# Thread: Obtain the maximum likelihood estmate of the average arrival rate

1. ## Obtain the maximum likelihood estmate of the average arrival rate

Question : It is assumed that the arrival of number of calls $X$ per hour follows Poisson distribution with parameter $\lambda$ . A random sample $X_1 = x_1, X_2 = x_2,.....X_n = x_n$ is taken. Obtain the maximum likelihood estimate of the average arrival rate

2. Originally Posted by zorro
Question : It is assumed that the arrival of number of calls $X$ per hour follows Poisson distribution with parameter $\lambda$ . A random sample $X_1 = x_1, X_2 = x_2,.....X_n = x_n$ is taken. Obtain the maximum likelihood estimate of the average arrival rate
Do you know what sort of distribution the waiting time follows? That is your starting point .... Go back and look it up in your class notes.

3. ## This is what u mean

Originally Posted by mr fantastic
Do you know what sort of distribution the waiting time follows? That is your starting point .... Go back and look it up in your class notes.

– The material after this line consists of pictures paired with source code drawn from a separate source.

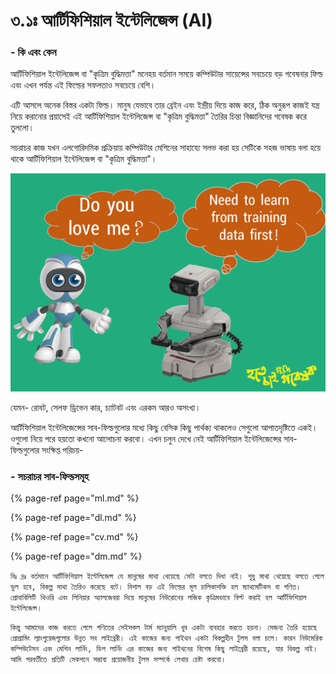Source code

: # ৩.১ঃ আর্টিফিশিয়াল ইন্টেলিজেন্স \(AI\)

### - কি এবং কেন

আর্টিফিশিয়াল ইন্টেলিজেন্স বা "কৃত্রিম বুদ্ধিমত্তা" মনেহয় বর্তমান সময়ে কম্পিউটার সায়েন্সের সবচেয়ে বড় গবেষনার ফিল্ড এবং এখন পর্যন্ত এই ফিল্ডের সফলতাও সবচেয়ে বেশি। 

এটি আসলে অনেক বিস্তর একটা ফিল্ড। মানুষ যেভাবে তার ব্রেইন এবং ইন্দ্রীয় দিয়ে কাজ করে, ঠিক অনুরূপ কাজই যন্ত্র নিয়ে করানোর প্রয়াসেই এই আর্টিফিশিয়াল ইন্টেলিজেন্স বা "কৃত্রিম বুদ্ধিমত্তা" তৈরির চিন্তা বিজ্ঞানিদের গবেষক করে তুললো। 

সচরাচর কাজ যখন এলগোরিদমিক প্রক্রিয়ায় কম্পিউটার মেশিনের সাহায্যে সলভ করা হয় সেটিকে সহজ ভাষায় বলা হয়ে থাকে আর্টিফিশিয়াল ইন্টেলিজেন্স বা "কৃত্রিম বুদ্ধিমত্তা"।

![](../../.gitbook/assets/slide6.PNG)

যেমন- রোবট, সেলফ ড্রিভেন কার, চ্যাটবট এবং এরকম আরও অসংখ্য।

আর্টিফিশিয়াল ইন্টেলিজেন্সের সাব-ফিল্ডগুলোর মধ্যে কিছু বেসিক কিছু পার্থক্য থাকলেও সেগুলো আপাতদৃষ্টিতে একই। ওগুলো নিয়ে পরে হয়তো কখনো আলোচনা করবো। এখন চলুন দেখে নেই আর্টিফিশিয়াল ইন্টেলিজেন্সের সাব-ফিল্ডগুলোর সংক্ষিপ্ত পরিচয়-

### - সচরাচর সাব-ফিল্ডসমূহ

{% page-ref page="ml.md" %}

{% page-ref page="dl.md" %}

{% page-ref page="cv.md" %}

{% page-ref page="dm.md" %}

`বিঃ দ্রঃ বর্তমানে আর্টিফিশিয়াল ইন্টেলিজেন্স যে মানুষের মাথা খেয়েছে সেটা বলতে দিধা নাই। শুধু মাথা খেয়েছে বলতে গেলে ভুল হবে, বিকল্প মাথা তৈরিও করেছে বটে। বিশাল বড় এই ফিল্ডের মূল চালিকাশক্তি হল ম্যাথমেটিকস বা গণিত। প্রোবাবিলিটি থিওরি এবং লিনিয়ার অ্যালজেবরা দিয়ে মানুষের নিউরোনের লজিক কৃত্রিমভাবে বিল্ট করাই হল আর্টিফিশিয়াল ইন্টেলিজেন্স।`

`কিন্তু আমাদের কাজ করতে গেলে গণিতের সেইসকল টার্ম ম্যানুয়ালি খুব একটা ব্যবহার করতে হয়না। সেজন্য তৈরি হয়েছে প্রোগ্রামিং ল্যাংগুয়েজগুলোর উন্নত সব লাইব্রেরী। এই কাজের জন্য পাইথন একটা বিকল্পহীন টুলস বলা চলে। কারন নিউমেরিক কম্পিউটেসন এবং মেশিন লার্নিং, ডিপ লার্নিং এর কাজের জন্য পাইথনের বিশেষ কিছু লাইব্রেরী রয়েছে, যার বিকল্প নাই।  আমি পরবর্তীতে প্রতিটি সেকশনে সম্ভাব্য প্রয়োজনীয় টুলস সম্পর্কে লেখার চেষ্টা করবো।`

Do u mean exponential distribution????

4. Originally Posted by zorro
Do u mean exponential distribution????
Yes, but I realise now that I misread the question - this distribution is not relevant (which is not to say that it's not relevant to you in the broader context of developing and consolidating your general understanding).

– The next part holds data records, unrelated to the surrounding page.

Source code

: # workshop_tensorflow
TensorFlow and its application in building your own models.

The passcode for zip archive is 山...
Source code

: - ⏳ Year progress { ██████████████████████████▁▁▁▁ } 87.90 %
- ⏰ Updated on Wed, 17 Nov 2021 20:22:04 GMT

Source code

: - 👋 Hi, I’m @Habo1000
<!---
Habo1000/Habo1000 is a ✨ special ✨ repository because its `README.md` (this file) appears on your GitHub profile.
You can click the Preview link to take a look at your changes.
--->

Here is a Christmas present:

The likelihood function is $L(x_1, x_2, .... x_n) = \frac{e^{-\lambda} \lambda^{x_1}}{x_1!} \cdot \frac{e^{-\lambda} \lambda^{x_2}}{x_2!} \cdot .... \frac{e^{-\lambda} \lambda^{x_n}}{x_n!} = e^{-n \lambda} \left( \frac{\lambda^{x_1 + x_2 + .... + x_n}}{x_1! x_2! .... x_n!} \right)$.

Therefore $\ln L = -n \lambda + (x_1 + x_2 + .... + x_n) \ln \lambda - \ln (x_1! x_2! .... x_n!)$.

Your job is to solve $\frac{d \ln L}{d \lambda} = 0$ for $\lambda$. The answer is not surprising.